RelGT-AC: A Relational Graph Transformer for Autocomplete Tasks in Relational Databases
Pith reviewed 2026-06-28 10:42 UTC · model grok-4.3
The pith
RelGT-AC improves autocomplete predictions on relational databases by masking target columns and adding TF-IDF text encoding to a graph transformer.
A machine-rendered reading of the paper's core claim, the machinery that carries it, and where it could break.
Core claim
RelGT-AC extends RelGT with column masking to prevent trivial solutions by hiding the target column, a unified task head for binary classification, multiclass classification, and regression, and a TF-IDF text encoder that recovers lexical signal from free-text columns, leading to outperformance of the GraphSAGE baseline on all regression autocomplete tasks and gains of up to 10 AUROC points on text-heavy tasks.
What carries the argument
Column masking strategy that hides the target column value from the subgraph encoder to prevent the model from using it directly.
If this is right
- Outperforms GraphSAGE baseline on all three regression autocomplete tasks
- Gains up to 10 AUROC points on text-heavy eligibility tasks
- Handles binary classification, multiclass classification, and regression with one unified task head
- Recovers lexical signal from free-text columns that categorical encoders discard
Where Pith is reading between the lines
- The column masking approach could apply to other graph-based prediction settings to reduce feature leakage.
- Testing the model on relational datasets outside the three RelBench v2 sets would check whether the gains hold more broadly.

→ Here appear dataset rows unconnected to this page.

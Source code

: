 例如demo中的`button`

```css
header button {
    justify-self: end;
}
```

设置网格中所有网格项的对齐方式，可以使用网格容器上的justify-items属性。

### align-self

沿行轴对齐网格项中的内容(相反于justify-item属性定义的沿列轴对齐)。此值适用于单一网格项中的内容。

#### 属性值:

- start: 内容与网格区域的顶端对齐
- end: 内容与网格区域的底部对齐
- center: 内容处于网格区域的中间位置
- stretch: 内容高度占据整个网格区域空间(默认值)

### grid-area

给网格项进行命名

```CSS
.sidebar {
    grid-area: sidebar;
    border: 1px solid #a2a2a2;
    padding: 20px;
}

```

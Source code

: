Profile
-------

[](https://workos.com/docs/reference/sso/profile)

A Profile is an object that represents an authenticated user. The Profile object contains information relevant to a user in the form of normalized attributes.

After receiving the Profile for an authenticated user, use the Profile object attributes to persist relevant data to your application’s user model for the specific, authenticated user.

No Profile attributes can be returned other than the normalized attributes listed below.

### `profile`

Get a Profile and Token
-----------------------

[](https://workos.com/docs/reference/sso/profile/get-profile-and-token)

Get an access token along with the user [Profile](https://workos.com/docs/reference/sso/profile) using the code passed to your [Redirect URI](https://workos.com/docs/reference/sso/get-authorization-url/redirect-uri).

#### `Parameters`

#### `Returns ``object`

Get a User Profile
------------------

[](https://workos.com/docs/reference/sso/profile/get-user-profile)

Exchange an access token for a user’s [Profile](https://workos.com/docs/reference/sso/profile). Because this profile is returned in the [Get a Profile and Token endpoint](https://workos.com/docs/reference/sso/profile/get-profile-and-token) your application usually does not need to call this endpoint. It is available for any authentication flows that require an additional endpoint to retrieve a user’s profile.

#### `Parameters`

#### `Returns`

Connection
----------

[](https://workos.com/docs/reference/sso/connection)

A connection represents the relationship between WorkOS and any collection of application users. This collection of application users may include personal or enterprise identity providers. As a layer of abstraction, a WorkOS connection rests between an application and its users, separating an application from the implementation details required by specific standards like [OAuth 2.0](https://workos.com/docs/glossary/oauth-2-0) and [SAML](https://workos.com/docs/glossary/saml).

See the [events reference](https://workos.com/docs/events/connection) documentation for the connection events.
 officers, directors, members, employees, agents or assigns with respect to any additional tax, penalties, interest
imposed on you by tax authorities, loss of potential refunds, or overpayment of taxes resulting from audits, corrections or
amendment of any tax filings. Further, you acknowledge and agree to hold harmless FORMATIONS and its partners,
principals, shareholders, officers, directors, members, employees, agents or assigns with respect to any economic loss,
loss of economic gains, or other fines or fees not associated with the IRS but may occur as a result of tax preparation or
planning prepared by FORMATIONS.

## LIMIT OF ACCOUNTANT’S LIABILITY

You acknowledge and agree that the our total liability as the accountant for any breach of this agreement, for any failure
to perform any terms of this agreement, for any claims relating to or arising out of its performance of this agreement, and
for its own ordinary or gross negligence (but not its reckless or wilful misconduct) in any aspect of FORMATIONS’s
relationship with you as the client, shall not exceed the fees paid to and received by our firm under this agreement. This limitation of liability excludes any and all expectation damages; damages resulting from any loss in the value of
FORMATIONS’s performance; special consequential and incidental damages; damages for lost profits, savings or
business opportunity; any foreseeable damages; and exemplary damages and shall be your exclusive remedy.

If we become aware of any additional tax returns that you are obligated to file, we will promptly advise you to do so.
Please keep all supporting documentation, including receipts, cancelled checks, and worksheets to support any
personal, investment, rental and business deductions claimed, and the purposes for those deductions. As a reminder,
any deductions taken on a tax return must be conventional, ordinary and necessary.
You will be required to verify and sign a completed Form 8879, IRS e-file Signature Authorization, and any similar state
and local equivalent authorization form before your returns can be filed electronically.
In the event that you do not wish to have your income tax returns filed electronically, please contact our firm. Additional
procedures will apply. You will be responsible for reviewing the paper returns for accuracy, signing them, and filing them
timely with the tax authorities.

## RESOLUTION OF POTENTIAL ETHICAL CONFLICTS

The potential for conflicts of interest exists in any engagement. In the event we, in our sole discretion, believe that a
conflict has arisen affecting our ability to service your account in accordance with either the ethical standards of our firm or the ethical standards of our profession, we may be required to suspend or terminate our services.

- Pairing the TF-IDF component with modern language model embeddings might increase gains on text-rich tables.
Load-bearing premise
Column masking stops trivial solutions and the TF-IDF encoder adds useful lexical signal without introducing biases or hurting performance on non-text tasks.
What would settle it
An ablation experiment showing that removing the TF-IDF encoder produces no drop in performance on the text-heavy eligibility tasks would falsify the claim that the encoder recovers strong lexical signal.
Figures
read the original abstract
Relational databases underpin modern enterprise, scientific, and healthcare systems, yet predictive machine learning on such data remains challenging due to their multi-table, heterogeneous, and temporal structure. Relational Deep Learning (RDL) addresses this by representing databases as heterogeneous graphs and applying graph neural networks (GNNs) directly. RelBench v2 recently introduced autocomplete tasks -- a practically motivated task type where the goal is to predict an existing column value from relational context, analogous to an intelligent form-filling assistant. We propose RelGT-AC (Relational Graph Transformer for Autocomplete), extending the RelGT architecture with three targeted contributions: (1) a column masking strategy that prevents trivial solutions by masking the target column during subgraph encoding; (2) a unified task head supporting binary classification, multiclass classification, and regression autocomplete tasks within a single model; and (3) a TF-IDF text encoder that automatically detects and encodes free-text columns, recovering strong lexical signal that categorical encoders discard. Across 7 tasks spanning 3 RelBench v2 datasets (rel-trial, rel-f1, rel-stack), RelGT-AC outperforms the GraphSAGE baseline on all 3 regression autocomplete tasks and achieves up to +10 AUROC points on text-heavy eligibility tasks via the TF-IDF encoder.
Editorial analysis
A structured set of objections, weighed in public.
Referee Report
Summary. The paper proposes RelGT-AC as an extension of RelGT for autocomplete tasks on relational databases represented as heterogeneous graphs. It introduces (1) a column masking strategy during subgraph encoding, (2) a unified task head for binary/multiclass classification and regression, and (3) a TF-IDF encoder for free-text columns. On 7 tasks from 3 RelBench v2 datasets (rel-trial, rel-f1, rel-stack), it claims outperformance versus GraphSAGE on all regression tasks and gains of up to +10 AUROC on text-heavy eligibility tasks.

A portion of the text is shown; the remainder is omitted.